## What needs to be done
Look for the word "right" in the entries and copy each line where it appears.

## Pictures paired with source code

+--

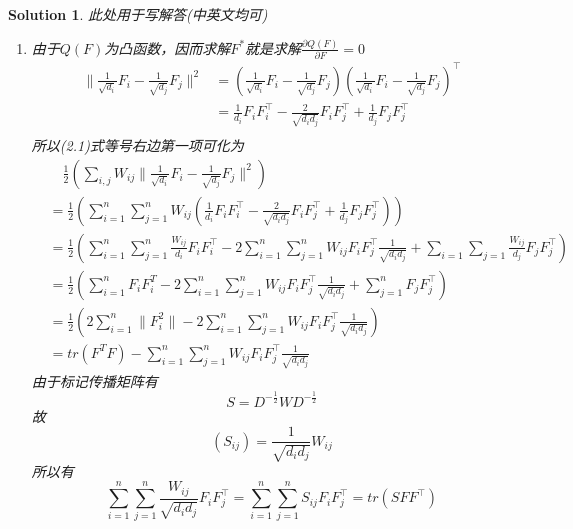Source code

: \documentclass[a4paper,UTF8]{article}
\newtheorem*{solution}{Solution}
\numberwithin{equation}{section}
\begin{document}
\begin{solution}
此处用于写解答(中英文均可)
\begin{enumerate}
\item 由于$Q(F)$为凸函数，因而求解$F^{*}$就是求解$\frac{\partial{Q(F)}}{\partial{F}} = 0$
\begin{equation*}
	\begin{split}
		\| \frac{1}{\sqrt{d_{i}}} F_{i} - \frac{1}{\sqrt{d_{j}}}F_{j} \|^{2} &= (\frac{1}{\sqrt{d_{i}}}F_{i} - \frac{1}{\sqrt{d_{j}}}F_{j})(\frac{1}{\sqrt{d_{i}}}F_{i} - \frac{1}{\sqrt{d_{j}}}F_{j})^{\top} \\
	&= \frac{1}{d_{i}}F_{i}F_{i}^{\top} - \frac{2}{\sqrt{d_{i}d_{j}}}F_{i}F_{j}^{\top} + \frac{1}{d_{j}}F_{j}F_{j}^{\top} \\
	\end{split}
\end{equation*}
​所以(2.1)式等号右边第一项可化为
\begin{equation*}
	\begin{split}
		&\quad \frac{1}{2}\left( \sum_{i,j}W_{ij} \| \frac{1}{\sqrt{d_{i}}}F_{i} - \frac{1}{\sqrt{d_{j}}}F_{j} \|^{2}  \right)\\
		&= \frac{1}{2}\left(\sum_{i=1}^{n}\sum_{j=1}^{n}W_{ij}(\frac{1}{d_{i}}F_{i}F_{i}^{\top} - \frac{2}{\sqrt{d_{i}d_{j}}}F_{i}F_{j}^{\top} + \frac{1}{d_{j}}F_{j}F_{j}^{\top}) \right)\\
		&= \frac{1}{2}\left( \sum_{i=1}^{n}\sum_{j=1}^{n}\frac{W_{ij}}{d_i}F_{i}F_{i}^{\top} - 2\sum_{i=1}^{n}\sum_{j=1}^{n}W_{ij}F_{i}F_{j}^{\top}\frac{1}{\sqrt{d_{i}d_{j}}} + \sum_{i=1}\sum_{j=1}\frac{W_{ij}}{d_j}F_{j}F_{j}^{\top} \right) \\
		&=  \frac{1}{2}\left( \sum_{i=1}^{n}F_{i}F_{i}^{T} - 2\sum_{i=1}^{n}\sum_{j=1}^{n}W_{ij}F_{i}F_{j}^{\top}\frac{1}{\sqrt{d_{i}d_{j}}} + \sum_{j=1}^{n}F_{j}F_{j}^{\top}
		\right) \\
		&= 	\frac{1}{2}\left( 2\sum_{i=1}^{n}\|F_{i}^{2}\| - 2\sum_{i=1}^{n}\sum_{j=1}^{n}W_{ij}F_{i}F_{j}^{\top}\frac{1}{\sqrt{d_{i}d_{j}}}  \right) \\
		&= tr(F^{T}F) - \sum_{i=1}^{n}\sum_{j=1}^{n}W_{ij}F_{i}F_{j}^{\top}\frac{1}{\sqrt{d_{i}d_{j}}}
	\end{split}
\end{equation*}
由于标记传播矩阵有$$S = D^{-\frac{1}{2}}WD^{-\frac{1}{2}}$$
​故$$(S_{ij}) = \frac{1}{\sqrt{d_{i}d_{j}}}W_{ij}$$
所以有$$\sum_{i=1}^{n}\sum_{j=1}^{n}\frac{W_{ij}}{\sqrt{d_{i}d_{j}}}F_{i}F_{j}^{\top} = \sum_{i=1}^{n}\sum_{j=1}^{n}S_{ij}F_{i}F_{j}^{\top}=tr(SFF^{\top})$$


\end{enumerate}
\end{solution}
\end{document}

+--

## Reply
		&\quad \frac{1}{2}\left( \sum_{i,j}W_{ij} \| \frac{1}{\sqrt{d_{i}}}F_{i} - \frac{1}{\sqrt{d_{j}}}F_{j} \|^{2}  \right)\\
		&= \frac{1}{2}\left(\sum_{i=1}^{n}\sum_{j=1}^{n}W_{ij}(\frac{1}{d_{i}}F_{i}F_{i}^{\top} - \frac{2}{\sqrt{d_{i}d_{j}}}F_{i}F_{j}^{\top} + \frac{1}{d_{j}}F_{j}F_{j}^{\top}) \right)\\
		&= \frac{1}{2}\left( \sum_{i=1}^{n}\sum_{j=1}^{n}\frac{W_{ij}}{d_i}F_{i}F_{i}^{\top} - 2\sum_{i=1}^{n}\sum_{j=1}^{n}W_{ij}F_{i}F_{j}^{\top}\frac{1}{\sqrt{d_{i}d_{j}}} + \sum_{i=1}\sum_{j=1}\frac{W_{ij}}{d_j}F_{j}F_{j}^{\top} \right) \\
		\right) \\
		&= 	\frac{1}{2}\left( 2\sum_{i=1}^{n}\|F_{i}^{2}\| - 2\sum_{i=1}^{n}\sum_{j=1}^{n}W_{ij}F_{i}F_{j}^{\top}\frac{1}{\sqrt{d_{i}d_{j}}}  \right) \\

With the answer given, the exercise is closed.